+++ DATA EXTRACT

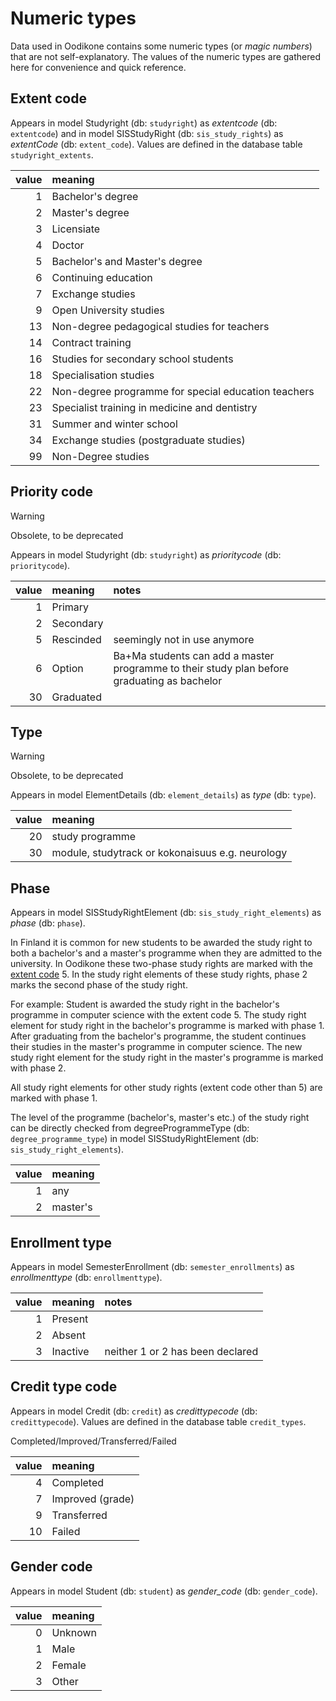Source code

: # Numeric types

Data used in Oodikone contains some numeric types (or _magic numbers_) that are not self-explanatory. The values of the numeric types are gathered here for convenience and quick reference.

## Extent code

Appears in model Studyright (db: `studyright`) as _extentcode_ (db: `extentcode`) and in model SISStudyRight (db: `sis_study_rights`) as _extentCode_ (db: `extent_code`). Values are defined in the database table `studyright_extents`.

| value | meaning                                             |
| ----: | :-------------------------------------------------- |
|     1 | Bachelor's degree                                   |
|     2 | Master's degree                                     |
|     3 | Licensiate                                          |
|     4 | Doctor                                              |
|     5 | Bachelor's and Master's degree                      |
|     6 | Continuing education                                |
|     7 | Exchange studies                                    |
|     9 | Open University studies                             |
|    13 | Non-degree pedagogical studies for teachers         |
|    14 | Contract training                                   |
|    16 | Studies for secondary school students               |
|    18 | Specialisation studies                              |
|    22 | Non-degree programme for special education teachers |
|    23 | Specialist training in medicine and dentistry       |
|    31 | Summer and winter school                            |
|    34 | Exchange studies (postgraduate studies)             |
|    99 | Non-Degree studies                                  |

## Priority code

> [!WARNING]  
> Obsolete, to be deprecated

Appears in model Studyright (db: `studyright`) as _prioritycode_ (db: `prioritycode`).

| value | meaning   | notes                                                                                       |
| ----: | :-------- | :------------------------------------------------------------------------------------------ |
|     1 | Primary   |                                                                                             |
|     2 | Secondary |                                                                                             |
|     5 | Rescinded | seemingly not in use anymore                                                                |
|     6 | Option    | Ba+Ma students can add a master programme to their study plan before graduating as bachelor |
|    30 | Graduated |                                                                                             |

## Type

> [!WARNING]  
> Obsolete, to be deprecated

Appears in model ElementDetails (db: `element_details`) as _type_ (db: `type`).

| value | meaning                                          |
| ----: | :----------------------------------------------- |
|    20 | study programme                                  |
|    30 | module, studytrack or kokonaisuus e.g. neurology |

## Phase

Appears in model SISStudyRightElement (db: `sis_study_right_elements`) as _phase_ (db: `phase`).

In Finland it is common for new students to be awarded the study right to both a bachelor's and a master's programme when they are admitted to the university. In Oodikone these two-phase study rights are marked with the [extent code](#extent-code) 5. In the study right elements of these study rights, phase 2 marks the second phase of the study right.

For example: Student is awarded the study right in the bachelor's programme in computer science with the extent code 5. The study right element for study right in the bachelor's programme is marked with phase 1. After graduating from the bachelor's programme, the student continues their studies in the master's programme in computer science. The new study right element for the study right in the master's programme is marked with phase 2.

All study right elements for other study rights (extent code other than 5) are marked with phase 1.

The level of the programme (bachelor's, master's etc.) of the study right can be directly checked from degreeProgrammeType (db: `degree_programme_type`) in model SISStudyRightElement (db: `sis_study_right_elements`).

| value | meaning  |
| ----: | :------- |
|     1 | any      |
|     2 | master's |

## Enrollment type

Appears in model SemesterEnrollment (db: `semester_enrollments`) as _enrollmenttype_ (db: `enrollmenttype`).

| value | meaning  | notes                            |
| ----: | :------- | :------------------------------- |
|     1 | Present  |                                  |
|     2 | Absent   |                                  |
|     3 | Inactive | neither 1 or 2 has been declared |

## Credit type code

Appears in model Credit (db: `credit`) as _credittypecode_ (db: `credittypecode`). Values are defined in the database table `credit_types`.

Completed/Improved/Transferred/Failed

| value | meaning          |
| ----: | :--------------- |
|     4 | Completed        |
|     7 | Improved (grade) |
|     9 | Transferred      |
|    10 | Failed           |

## Gender code

Appears in model Student (db: `student`) as _gender_code_ (db: `gender_code`).

| value | meaning |
| ----: | :------ |
|     0 | Unknown |
|     1 | Male    |
|     2 | Female  |
|     3 | Other   |
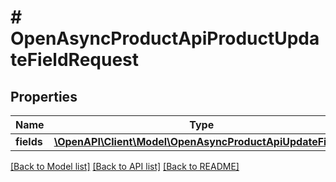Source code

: # # OpenAsyncProductApiProductUpdateFieldRequest

## Properties

Name | Type | Description | Notes
------------ | ------------- | ------------- | -------------
**fields** | [**\OpenAPI\Client\Model\OpenAsyncProductApiUpdateField[]**](OpenAsyncProductApiUpdateField.md) |  | [optional]

[[Back to Model list]](../../README.md#models) [[Back to API list]](../../README.md#endpoints) [[Back to README]](../../README.md)
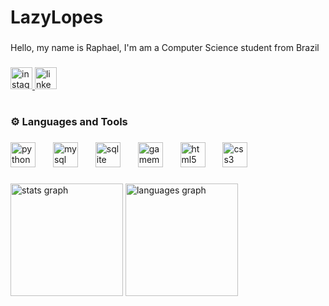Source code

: <h1 align="left">LazyLopes</h1>

###

<p align="left">Hello, my name is Raphael, I'm am a Computer Science student from Brazil</p>

###

<div align="left">
  <a href="https://www.instagram.com/lazy_lopes/" target="_blank">
    <img src="https://img.shields.io/static/v1?message=Instagram&logo=instagram&label=&color=E4405F&logoColor=white&labelColor=&style=for-the-badge" height="35" alt="instagram logo"  />
  </a>
  <a href="https://www.linkedin.com/in/raphael-lopesdev/" target="_blank">
    <img src="https://img.shields.io/static/v1?message=LinkedIn&logo=linkedin&label=&color=0077B5&logoColor=white&labelColor=&style=for-the-badge" height="35" alt="linkedin logo"  />
  </a>
</div>

###

<h1 align="left"></h1>

###

<h3 align="left">⚙️ Languages and Tools</h3>

###

<div align="left">
  <img src="https://cdn.jsdelivr.net/gh/devicons/devicon/icons/python/python-original.svg" height="40" alt="python logo"  />
  <img width="20" />
  <img src="https://cdn.jsdelivr.net/gh/devicons/devicon/icons/mysql/mysql-original.svg" height="40" alt="mysql logo"  />
  <img width="20" />
  <img src="https://cdn.jsdelivr.net/gh/devicons/devicon/icons/sqlite/sqlite-original.svg" height="40" alt="sqlite logo"  />
  <img width="20" />
  <img src="https://skillicons.dev/icons?i=gamemakerstudio" height="40" alt="gamemakerstudio logo"  />
  <img width="20" />
  <img src="https://cdn.jsdelivr.net/gh/devicons/devicon/icons/html5/html5-original.svg" height="40" alt="html5 logo"  />
  <img width="20" />
  <img src="https://cdn.jsdelivr.net/gh/devicons/devicon/icons/css3/css3-original.svg" height="40" alt="css3 logo"  />
</div>

###

<div align="left">
  <img src="https://github-readme-stats.vercel.app/api?username=LazyLopes&hide_title=false&hide_rank=true&show_icons=false&include_all_commits=true&count_private=true&disable_animations=false&theme=tokyonight&locale=en&hide_border=true" height="180" alt="stats graph"  />
  <img src="https://github-readme-stats.vercel.app/api/top-langs?username=LazyLopes&locale=en&hide_title=false&layout=compact&card_width=320&langs_count=4&theme=tokyonight&hide_border=true" height="180" alt="languages graph"  />
</div>

###

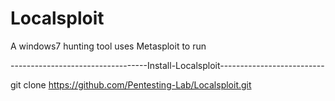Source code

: # Localsploit
A windows7 hunting tool uses Metasploit to run



----------------------------------Install-Localsploit--------------------------

git clone https://github.com/Pentesting-Lab/Localsploit.git
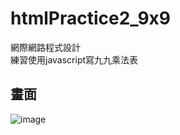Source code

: # htmlPractice2_9x9
網際網路程式設計 <br>
練習使用javascript寫九九乘法表

## 畫面

![image](https://user-images.githubusercontent.com/66195059/205957259-4adb958b-13cf-4be2-9578-3139304726f3.png)
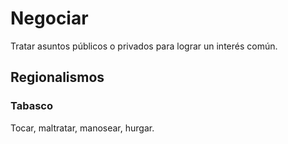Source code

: # Negociar

Tratar asuntos públicos o privados para lograr un interés común.

## Regionalismos

### Tabasco

Tocar, maltratar, manosear, hurgar.
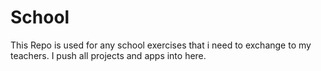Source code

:# School

This Repo is used for any school exercises that i need to exchange to my teachers. I push all projects and apps into here.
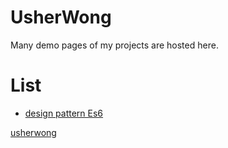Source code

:# UsherWong

Many demo pages of my projects are hosted here.

# List

- [design pattern Es6](https://github.com/usherwong/design-pattern-es6/wiki)

[usherwong](https://usherwong.github.io/)
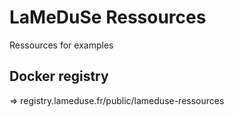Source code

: # LaMeDuSe Ressources 
Ressources for examples

## Docker registry
=> registry.lameduse.fr/public/lameduse-ressources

++++++

■ EXERCISE DESCRIPTION ■
The result should be every line of the data, reproduced exactly, with the images removed.

■ TASK RESULT ■
Source code

: # Numeric types

Data used in Oodikone contains some numeric types (or _magic numbers_) that are not self-explanatory. The values of the numeric types are gathered here for convenience and quick reference.

## Extent code

Appears in model Studyright (db: `studyright`) as _extentcode_ (db: `extentcode`) and in model SISStudyRight (db: `sis_study_rights`) as _extentCode_ (db: `extent_code`). Values are defined in the database table `studyright_extents`.

| value | meaning                                             |
| ----: | :-------------------------------------------------- |
|     1 | Bachelor's degree                                   |
|     2 | Master's degree                                     |
|     3 | Licensiate                                          |
|     4 | Doctor                                              |
|     5 | Bachelor's and Master's degree                      |
|     6 | Continuing education                                |
|     7 | Exchange studies                                    |
|     9 | Open University studies                             |
|    13 | Non-degree pedagogical studies for teachers         |
|    14 | Contract training                                   |
|    16 | Studies for secondary school students               |
|    18 | Specialisation studies                              |
|    22 | Non-degree programme for special education teachers |
|    23 | Specialist training in medicine and dentistry       |
|    31 | Summer and winter school                            |
|    34 | Exchange studies (postgraduate studies)             |
|    99 | Non-Degree studies                                  |

## Priority code

> [!WARNING]  
> Obsolete, to be deprecated

Appears in model Studyright (db: `studyright`) as _prioritycode_ (db: `prioritycode`).

| value | meaning   | notes                                                                                       |
| ----: | :-------- | :------------------------------------------------------------------------------------------ |
|     1 | Primary   |                                                                                             |
|     2 | Secondary |                                                                                             |
|     5 | Rescinded | seemingly not in use anymore                                                                |
|     6 | Option    | Ba+Ma students can add a master programme to their study plan before graduating as bachelor |
|    30 | Graduated |                                                                                             |

## Type

> [!WARNING]  
> Obsolete, to be deprecated

Appears in model ElementDetails (db: `element_details`) as _type_ (db: `type`).

| value | meaning                                          |
| ----: | :----------------------------------------------- |
|    20 | study programme                                  |
|    30 | module, studytrack or kokonaisuus e.g. neurology |

## Phase

Appears in model SISStudyRightElement (db: `sis_study_right_elements`) as _phase_ (db: `phase`).

In Finland it is common for new students to be awarded the study right to both a bachelor's and a master's programme when they are admitted to the university. In Oodikone these two-phase study rights are marked with the [extent code](#extent-code) 5. In the study right elements of these study rights, phase 2 marks the second phase of the study right.

For example: Student is awarded the study right in the bachelor's programme in computer science with the extent code 5. The study right element for study right in the bachelor's programme is marked with phase 1. After graduating from the bachelor's programme, the student continues their studies in the master's programme in computer science. The new study right element for the study right in the master's programme is marked with phase 2.

All study right elements for other study rights (extent code other than 5) are marked with phase 1.

The level of the programme (bachelor's, master's etc.) of the study right can be directly checked from degreeProgrammeType (db: `degree_programme_type`) in model SISStudyRightElement (db: `sis_study_right_elements`).

| value | meaning  |
| ----: | :------- |
|     1 | any      |
|     2 | master's |

## Enrollment type

Appears in model SemesterEnrollment (db: `semester_enrollments`) as _enrollmenttype_ (db: `enrollmenttype`).

| value | meaning  | notes                            |
| ----: | :------- | :------------------------------- |
|     1 | Present  |                                  |
|     2 | Absent   |                                  |
|     3 | Inactive | neither 1 or 2 has been declared |

## Credit type code

Appears in model Credit (db: `credit`) as _credittypecode_ (db: `credittypecode`). Values are defined in the database table `credit_types`.

Completed/Improved/Transferred/Failed

| value | meaning          |
| ----: | :--------------- |
|     4 | Completed        |
|     7 | Improved (grade) |
|     9 | Transferred      |
|    10 | Failed           |

## Gender code

Appears in model Student (db: `student`) as _gender_code_ (db: `gender_code`).

| value | meaning |
| ----: | :------ |
|     0 | Unknown |
|     1 | Male    |
|     2 | Female  |
|     3 | Other   |
Source code

: # # OpenAsyncProductApiProductUpdateFieldRequest

## Properties

Name | Type | Description | Notes
------------ | ------------- | ------------- | -------------
**fields** | [**\OpenAPI\Client\Model\OpenAsyncProductApiUpdateField[]**](OpenAsyncProductApiUpdateField.md) |  | [optional]

[[Back to Model list]](../../README.md#models) [[Back to API list]](../../README.md#endpoints) [[Back to README]](../../README.md)
Source code

: <h1 align="left">LazyLopes</h1>

###

<p align="left">Hello, my name is Raphael, I'm am a Computer Science student from Brazil</p>

###

<div align="left">
  <a href="https://www.instagram.com/lazy_lopes/" target="_blank">
    <img src="https://img.shields.io/static/v1?message=Instagram&logo=instagram&label=&color=E4405F&logoColor=white&labelColor=&style=for-the-badge" height="35" alt="instagram logo"  />
  </a>
  <a href="https://www.linkedin.com/in/raphael-lopesdev/" target="_blank">
    <img src="https://img.shields.io/static/v1?message=LinkedIn&logo=linkedin&label=&color=0077B5&logoColor=white&labelColor=&style=for-the-badge" height="35" alt="linkedin logo"  />
  </a>
</div>

###

<h1 align="left"></h1>

###

<h3 align="left">⚙️ Languages and Tools</h3>

###

<div align="left">
  <img src="https://cdn.jsdelivr.net/gh/devicons/devicon/icons/python/python-original.svg" height="40" alt="python logo"  />
  <img width="20" />
  <img src="https://cdn.jsdelivr.net/gh/devicons/devicon/icons/mysql/mysql-original.svg" height="40" alt="mysql logo"  />
  <img width="20" />
  <img src="https://cdn.jsdelivr.net/gh/devicons/devicon/icons/sqlite/sqlite-original.svg" height="40" alt="sqlite logo"  />
  <img width="20" />
  <img src="https://skillicons.dev/icons?i=gamemakerstudio" height="40" alt="gamemakerstudio logo"  />
  <img width="20" />
  <img src="https://cdn.jsdelivr.net/gh/devicons/devicon/icons/html5/html5-original.svg" height="40" alt="html5 logo"  />
  <img width="20" />
  <img src="https://cdn.jsdelivr.net/gh/devicons/devicon/icons/css3/css3-original.svg" height="40" alt="css3 logo"  />
</div>

###

<div align="left">
  <img src="https://github-readme-stats.vercel.app/api?username=LazyLopes&hide_title=false&hide_rank=true&show_icons=false&include_all_commits=true&count_private=true&disable_animations=false&theme=tokyonight&locale=en&hide_border=true" height="180" alt="stats graph"  />
  <img src="https://github-readme-stats.vercel.app/api/top-langs?username=LazyLopes&locale=en&hide_title=false&layout=compact&card_width=320&langs_count=4&theme=tokyonight&hide_border=true" height="180" alt="languages graph"  />
</div>

###

Source code

: # Localsploit
A windows7 hunting tool uses Metasploit to run



----------------------------------Install-Localsploit--------------------------

git clone https://github.com/Pentesting-Lab/Localsploit.git
Source code

: # htmlPractice2_9x9
網際網路程式設計 <br>
練習使用javascript寫九九乘法表

## 畫面

![image](https://user-images.githubusercontent.com/66195059/205957259-4adb958b-13cf-4be2-9578-3139304726f3.png)
Source code

: # Negociar

Tratar asuntos públicos o privados para lograr un interés común.

## Regionalismos

### Tabasco

Tocar, maltratar, manosear, hurgar.
Source code

:# School

This Repo is used for any school exercises that i need to exchange to my teachers. I push all projects and apps into here.
Source code

:# UsherWong

Many demo pages of my projects are hosted here.

# List

- [design pattern Es6](https://github.com/usherwong/design-pattern-es6/wiki)

[usherwong](https://usherwong.github.io/)
Source code

: # LaMeDuSe Ressources 
Ressources for examples

## Docker registry
=> registry.lameduse.fr/public/lameduse-ressources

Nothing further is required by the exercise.